Include the line with "nil ’fred ’harry) → fred" and every line before it in the entries below, echoed exactly, but not the pictures.

*** Opening of Exercise data ***

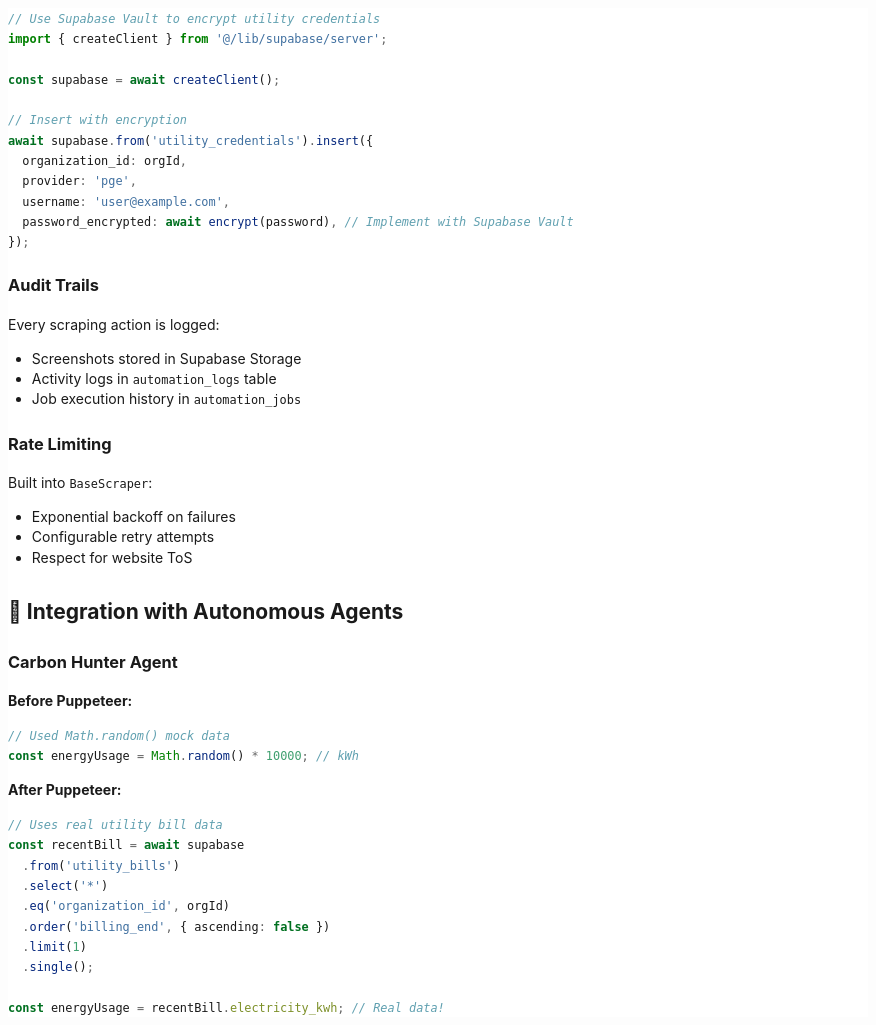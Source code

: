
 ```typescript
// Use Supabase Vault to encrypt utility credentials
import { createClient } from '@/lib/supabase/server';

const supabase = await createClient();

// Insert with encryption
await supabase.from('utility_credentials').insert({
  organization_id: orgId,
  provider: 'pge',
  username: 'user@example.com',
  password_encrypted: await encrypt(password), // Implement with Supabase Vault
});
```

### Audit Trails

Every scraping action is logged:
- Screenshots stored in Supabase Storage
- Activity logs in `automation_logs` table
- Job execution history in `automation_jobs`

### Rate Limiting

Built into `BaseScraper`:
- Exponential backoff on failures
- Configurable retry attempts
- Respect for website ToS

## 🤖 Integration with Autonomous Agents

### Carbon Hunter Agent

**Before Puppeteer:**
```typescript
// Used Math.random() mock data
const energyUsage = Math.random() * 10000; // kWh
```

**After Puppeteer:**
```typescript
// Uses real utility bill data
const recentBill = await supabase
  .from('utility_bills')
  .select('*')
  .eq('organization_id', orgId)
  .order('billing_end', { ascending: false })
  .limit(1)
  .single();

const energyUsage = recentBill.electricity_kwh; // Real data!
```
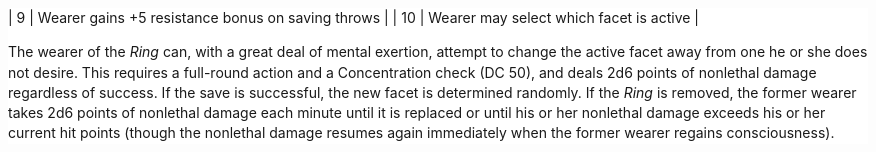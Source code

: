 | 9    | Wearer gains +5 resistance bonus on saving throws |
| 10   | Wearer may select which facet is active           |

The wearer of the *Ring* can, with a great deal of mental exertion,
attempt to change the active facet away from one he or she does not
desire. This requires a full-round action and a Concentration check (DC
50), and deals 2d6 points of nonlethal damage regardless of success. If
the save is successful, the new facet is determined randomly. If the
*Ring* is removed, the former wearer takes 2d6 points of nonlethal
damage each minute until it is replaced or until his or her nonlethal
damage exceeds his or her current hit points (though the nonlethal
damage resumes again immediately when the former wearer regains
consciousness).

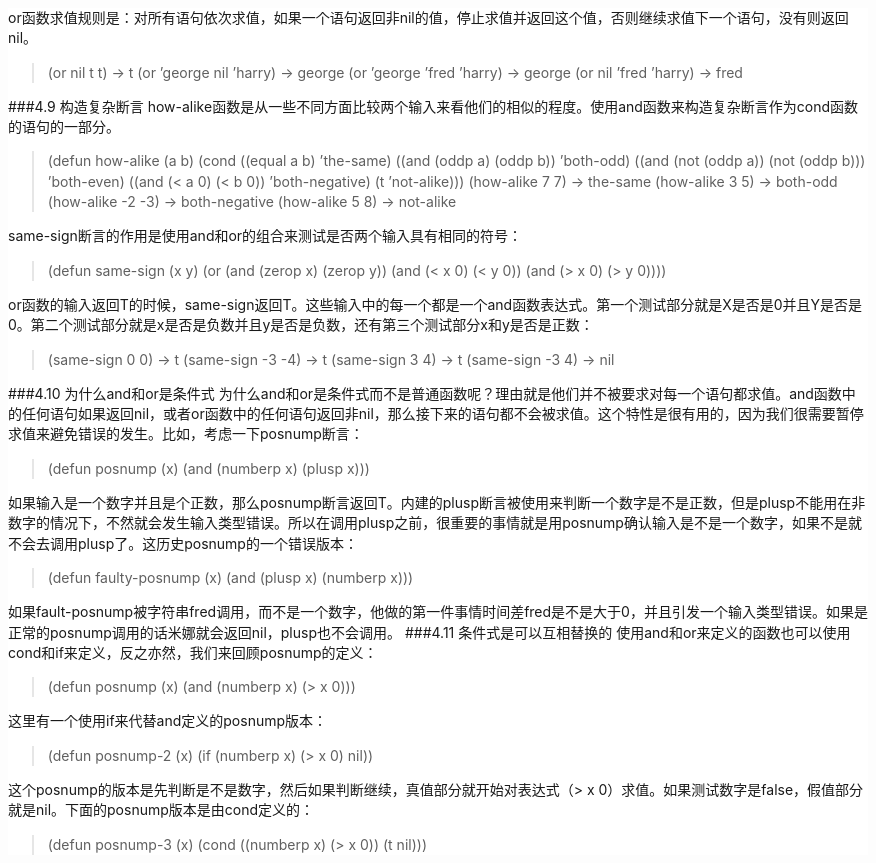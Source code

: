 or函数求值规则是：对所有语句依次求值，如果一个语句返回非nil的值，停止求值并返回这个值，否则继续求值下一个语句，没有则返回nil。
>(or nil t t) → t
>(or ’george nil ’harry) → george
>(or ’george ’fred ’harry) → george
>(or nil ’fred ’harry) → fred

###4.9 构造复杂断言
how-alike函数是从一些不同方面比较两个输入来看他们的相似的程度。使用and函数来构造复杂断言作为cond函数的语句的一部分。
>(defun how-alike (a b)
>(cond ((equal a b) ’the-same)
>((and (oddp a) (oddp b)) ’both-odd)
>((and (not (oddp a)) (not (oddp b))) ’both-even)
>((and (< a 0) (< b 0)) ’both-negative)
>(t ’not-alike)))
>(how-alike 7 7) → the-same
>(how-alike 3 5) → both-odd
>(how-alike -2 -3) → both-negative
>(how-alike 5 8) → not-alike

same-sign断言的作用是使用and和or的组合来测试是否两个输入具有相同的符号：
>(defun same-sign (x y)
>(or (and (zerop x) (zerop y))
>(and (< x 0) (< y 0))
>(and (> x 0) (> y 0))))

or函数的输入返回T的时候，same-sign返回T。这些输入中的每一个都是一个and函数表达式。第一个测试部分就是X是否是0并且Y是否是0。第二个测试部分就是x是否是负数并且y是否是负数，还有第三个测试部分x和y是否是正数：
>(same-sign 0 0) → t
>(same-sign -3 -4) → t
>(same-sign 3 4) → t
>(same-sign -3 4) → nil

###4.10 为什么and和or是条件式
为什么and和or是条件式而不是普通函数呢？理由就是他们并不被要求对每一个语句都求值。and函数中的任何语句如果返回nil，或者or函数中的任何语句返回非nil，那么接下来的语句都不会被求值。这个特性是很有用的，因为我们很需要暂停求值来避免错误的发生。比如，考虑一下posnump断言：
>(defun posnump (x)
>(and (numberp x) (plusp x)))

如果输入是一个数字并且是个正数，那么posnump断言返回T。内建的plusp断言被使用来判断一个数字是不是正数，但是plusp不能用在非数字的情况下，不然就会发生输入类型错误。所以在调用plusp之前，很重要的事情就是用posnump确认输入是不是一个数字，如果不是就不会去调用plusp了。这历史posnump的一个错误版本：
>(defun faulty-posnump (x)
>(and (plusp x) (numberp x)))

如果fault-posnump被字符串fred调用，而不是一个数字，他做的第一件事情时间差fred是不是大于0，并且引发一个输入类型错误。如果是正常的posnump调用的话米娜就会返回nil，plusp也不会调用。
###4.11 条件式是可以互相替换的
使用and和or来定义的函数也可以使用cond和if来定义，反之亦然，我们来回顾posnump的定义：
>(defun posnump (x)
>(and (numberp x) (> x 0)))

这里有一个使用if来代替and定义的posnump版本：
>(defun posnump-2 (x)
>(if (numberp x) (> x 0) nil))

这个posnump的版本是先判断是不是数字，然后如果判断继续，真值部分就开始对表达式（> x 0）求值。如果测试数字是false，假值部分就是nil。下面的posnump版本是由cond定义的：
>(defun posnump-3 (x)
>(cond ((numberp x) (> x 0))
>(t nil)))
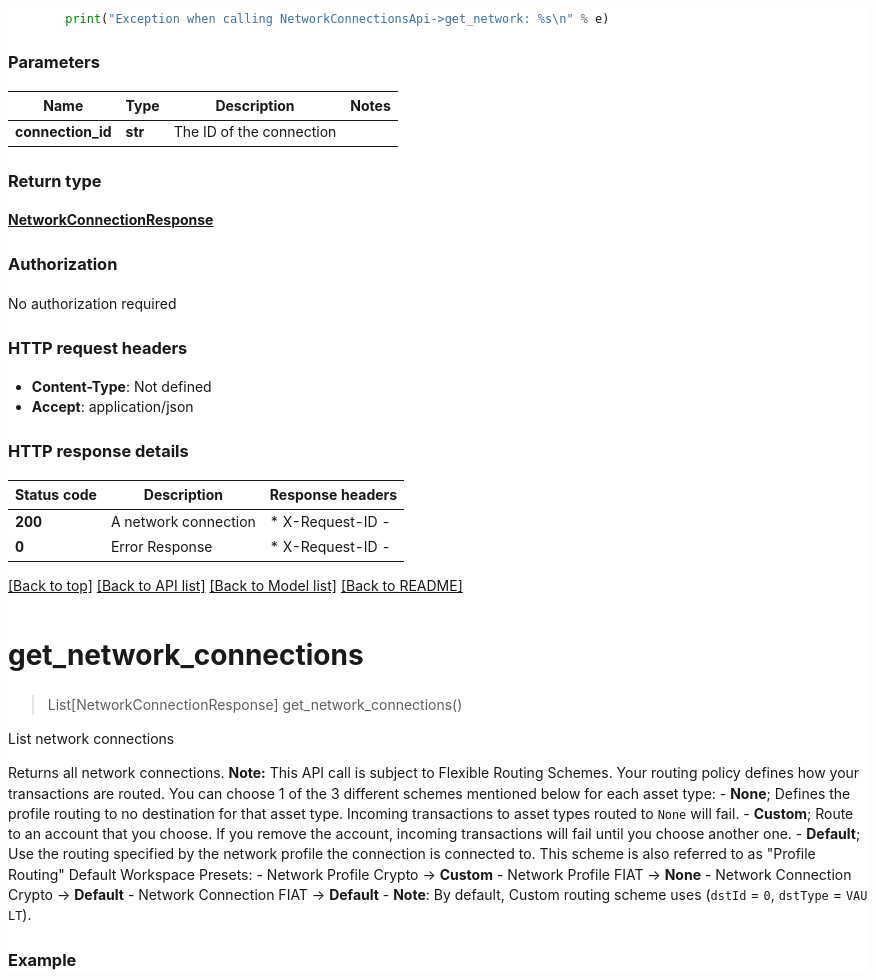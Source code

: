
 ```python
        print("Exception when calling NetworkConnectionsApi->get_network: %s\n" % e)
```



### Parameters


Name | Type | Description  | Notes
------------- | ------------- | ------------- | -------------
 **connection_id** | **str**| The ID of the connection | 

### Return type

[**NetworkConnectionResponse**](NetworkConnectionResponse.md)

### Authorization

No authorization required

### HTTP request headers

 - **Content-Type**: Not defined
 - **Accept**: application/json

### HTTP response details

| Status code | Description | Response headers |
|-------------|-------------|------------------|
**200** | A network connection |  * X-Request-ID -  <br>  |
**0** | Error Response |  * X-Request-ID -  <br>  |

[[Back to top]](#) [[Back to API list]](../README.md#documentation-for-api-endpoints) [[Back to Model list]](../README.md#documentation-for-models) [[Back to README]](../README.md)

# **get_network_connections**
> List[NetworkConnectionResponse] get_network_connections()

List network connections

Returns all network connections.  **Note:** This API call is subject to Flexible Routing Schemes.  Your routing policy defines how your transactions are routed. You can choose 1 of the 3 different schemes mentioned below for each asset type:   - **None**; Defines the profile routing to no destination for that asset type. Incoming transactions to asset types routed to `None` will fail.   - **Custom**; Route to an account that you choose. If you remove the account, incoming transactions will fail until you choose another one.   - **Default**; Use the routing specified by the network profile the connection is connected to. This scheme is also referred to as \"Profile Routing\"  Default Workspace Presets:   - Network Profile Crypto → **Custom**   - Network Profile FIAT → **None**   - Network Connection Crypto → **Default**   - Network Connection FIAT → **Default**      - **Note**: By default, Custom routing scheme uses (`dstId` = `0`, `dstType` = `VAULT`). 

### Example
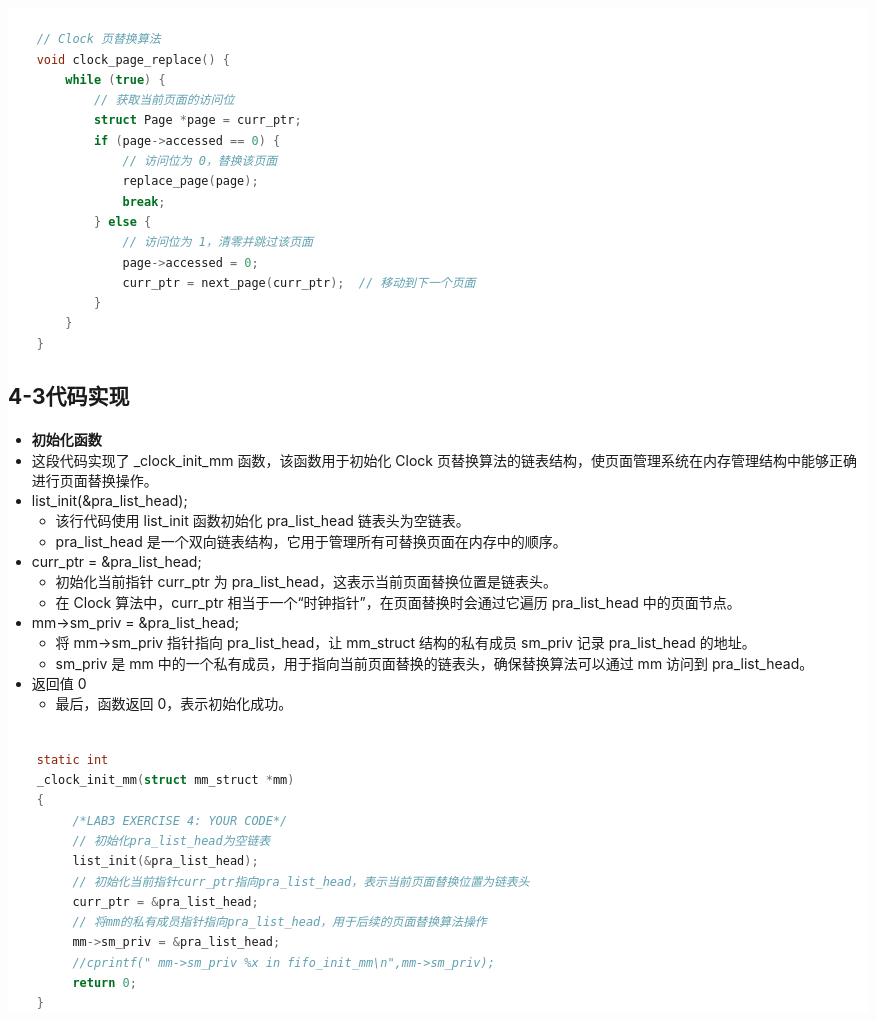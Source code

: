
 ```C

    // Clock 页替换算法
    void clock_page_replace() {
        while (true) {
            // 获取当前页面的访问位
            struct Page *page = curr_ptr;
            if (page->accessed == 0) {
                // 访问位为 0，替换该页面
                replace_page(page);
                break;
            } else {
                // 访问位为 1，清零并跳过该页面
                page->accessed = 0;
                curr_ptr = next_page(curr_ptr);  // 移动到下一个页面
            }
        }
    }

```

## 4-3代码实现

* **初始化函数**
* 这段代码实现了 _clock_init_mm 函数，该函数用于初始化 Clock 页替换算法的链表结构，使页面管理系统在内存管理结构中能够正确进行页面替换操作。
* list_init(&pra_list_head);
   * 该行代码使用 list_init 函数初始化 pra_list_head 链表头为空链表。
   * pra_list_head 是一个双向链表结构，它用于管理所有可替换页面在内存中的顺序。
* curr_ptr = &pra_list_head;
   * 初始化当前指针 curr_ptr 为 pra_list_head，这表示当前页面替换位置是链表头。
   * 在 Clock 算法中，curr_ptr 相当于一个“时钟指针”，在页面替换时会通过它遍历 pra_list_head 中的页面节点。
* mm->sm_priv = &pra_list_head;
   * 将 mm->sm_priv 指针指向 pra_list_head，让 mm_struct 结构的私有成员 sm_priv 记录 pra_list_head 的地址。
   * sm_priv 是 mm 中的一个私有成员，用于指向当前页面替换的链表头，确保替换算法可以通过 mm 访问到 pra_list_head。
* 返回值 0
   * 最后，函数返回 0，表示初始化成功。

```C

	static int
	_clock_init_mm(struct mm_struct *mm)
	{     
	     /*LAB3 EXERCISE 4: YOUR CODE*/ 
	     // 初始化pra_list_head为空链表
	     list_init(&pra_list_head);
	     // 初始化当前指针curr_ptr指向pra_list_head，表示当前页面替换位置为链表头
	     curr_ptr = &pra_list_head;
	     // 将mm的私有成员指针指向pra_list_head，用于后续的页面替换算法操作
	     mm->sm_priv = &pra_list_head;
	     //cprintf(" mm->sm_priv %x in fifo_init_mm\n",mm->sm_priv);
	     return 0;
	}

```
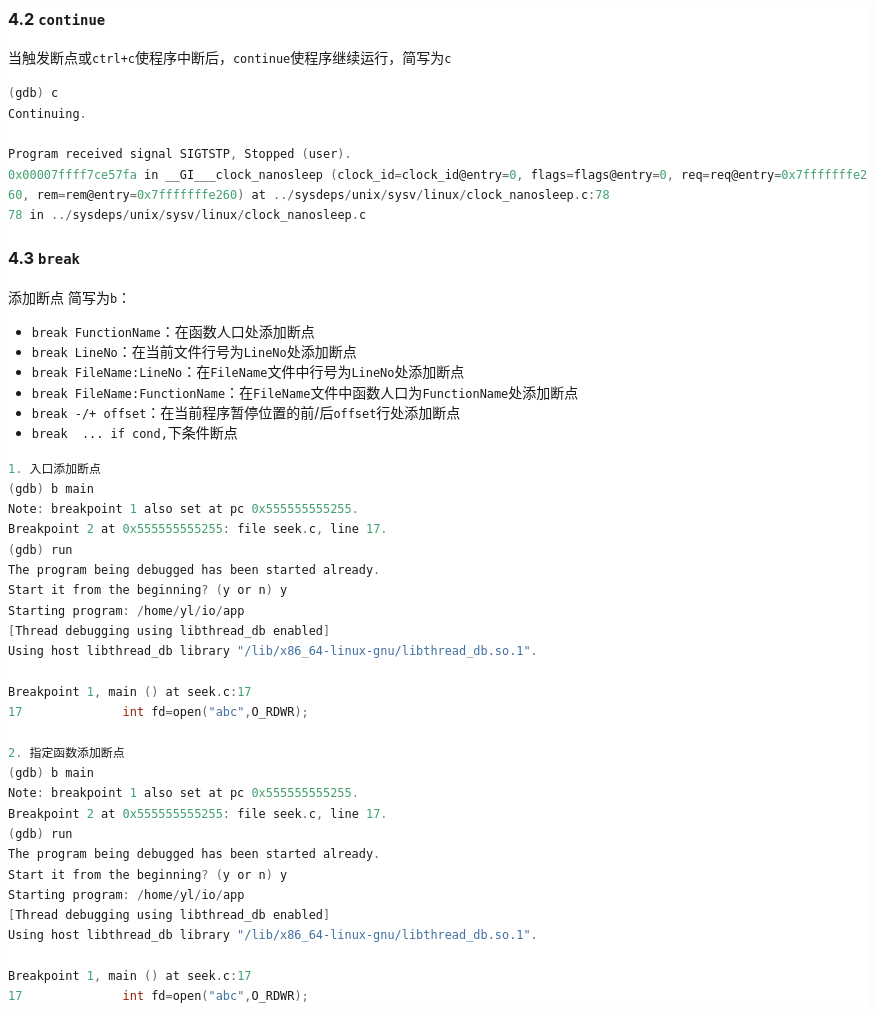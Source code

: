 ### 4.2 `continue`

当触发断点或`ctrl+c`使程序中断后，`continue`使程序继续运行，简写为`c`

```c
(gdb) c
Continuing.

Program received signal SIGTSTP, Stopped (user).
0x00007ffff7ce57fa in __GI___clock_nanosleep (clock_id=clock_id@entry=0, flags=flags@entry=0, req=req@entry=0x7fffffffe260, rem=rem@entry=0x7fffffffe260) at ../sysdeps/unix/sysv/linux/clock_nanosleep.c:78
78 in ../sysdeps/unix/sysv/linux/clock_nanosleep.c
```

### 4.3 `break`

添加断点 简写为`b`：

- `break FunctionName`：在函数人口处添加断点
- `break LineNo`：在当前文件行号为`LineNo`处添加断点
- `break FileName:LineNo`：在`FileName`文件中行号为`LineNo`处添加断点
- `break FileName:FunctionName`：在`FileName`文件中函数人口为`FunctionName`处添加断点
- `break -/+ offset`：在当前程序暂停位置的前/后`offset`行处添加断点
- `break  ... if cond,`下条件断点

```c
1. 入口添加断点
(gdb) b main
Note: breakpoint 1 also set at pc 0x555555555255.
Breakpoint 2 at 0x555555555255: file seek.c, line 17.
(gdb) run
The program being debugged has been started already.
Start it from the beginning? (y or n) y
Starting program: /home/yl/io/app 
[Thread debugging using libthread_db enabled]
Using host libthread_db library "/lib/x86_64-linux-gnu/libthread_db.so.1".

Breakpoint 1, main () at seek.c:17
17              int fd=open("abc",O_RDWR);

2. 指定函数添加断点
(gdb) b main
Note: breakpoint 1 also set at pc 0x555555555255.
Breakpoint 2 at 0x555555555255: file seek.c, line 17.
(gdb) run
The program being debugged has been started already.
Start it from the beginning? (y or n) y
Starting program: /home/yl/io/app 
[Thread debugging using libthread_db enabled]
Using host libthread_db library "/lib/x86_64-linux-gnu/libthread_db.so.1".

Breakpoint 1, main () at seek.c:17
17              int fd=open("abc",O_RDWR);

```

*** Close of Exercise data ***

*Exercise response*
Source code

:
 ```typescript
// Use Supabase Vault to encrypt utility credentials
import { createClient } from '@/lib/supabase/server';

const supabase = await createClient();

// Insert with encryption
await supabase.from('utility_credentials').insert({
  organization_id: orgId,
  provider: 'pge',
  username: 'user@example.com',
  password_encrypted: await encrypt(password), // Implement with Supabase Vault
});
```

### Audit Trails

Every scraping action is logged:
- Screenshots stored in Supabase Storage
- Activity logs in `automation_logs` table
- Job execution history in `automation_jobs`

### Rate Limiting

Built into `BaseScraper`:
- Exponential backoff on failures
- Configurable retry attempts
- Respect for website ToS

## 🤖 Integration with Autonomous Agents

### Carbon Hunter Agent

**Before Puppeteer:**
```typescript
// Used Math.random() mock data
const energyUsage = Math.random() * 10000; // kWh
```

**After Puppeteer:**
```typescript
// Uses real utility bill data
const recentBill = await supabase
  .from('utility_bills')
  .select('*')
  .eq('organization_id', orgId)
  .order('billing_end', { ascending: false })
  .limit(1)
  .single();

const energyUsage = recentBill.electricity_kwh; // Real data!
```
Source code

: | 9    | Wearer gains +5 resistance bonus on saving throws |
| 10   | Wearer may select which facet is active           |

The wearer of the *Ring* can, with a great deal of mental exertion,
attempt to change the active facet away from one he or she does not
desire. This requires a full-round action and a Concentration check (DC
50), and deals 2d6 points of nonlethal damage regardless of success. If
the save is successful, the new facet is determined randomly. If the
*Ring* is removed, the former wearer takes 2d6 points of nonlethal
damage each minute until it is replaced or until his or her nonlethal
damage exceeds his or her current hit points (though the nonlethal
damage resumes again immediately when the former wearer regains
consciousness).

Source code

: or函数求值规则是：对所有语句依次求值，如果一个语句返回非nil的值，停止求值并返回这个值，否则继续求值下一个语句，没有则返回nil。
>(or nil t t) → t
>(or ’george nil ’harry) → george
>(or ’george ’fred ’harry) → george
>(or nil ’fred ’harry) → fred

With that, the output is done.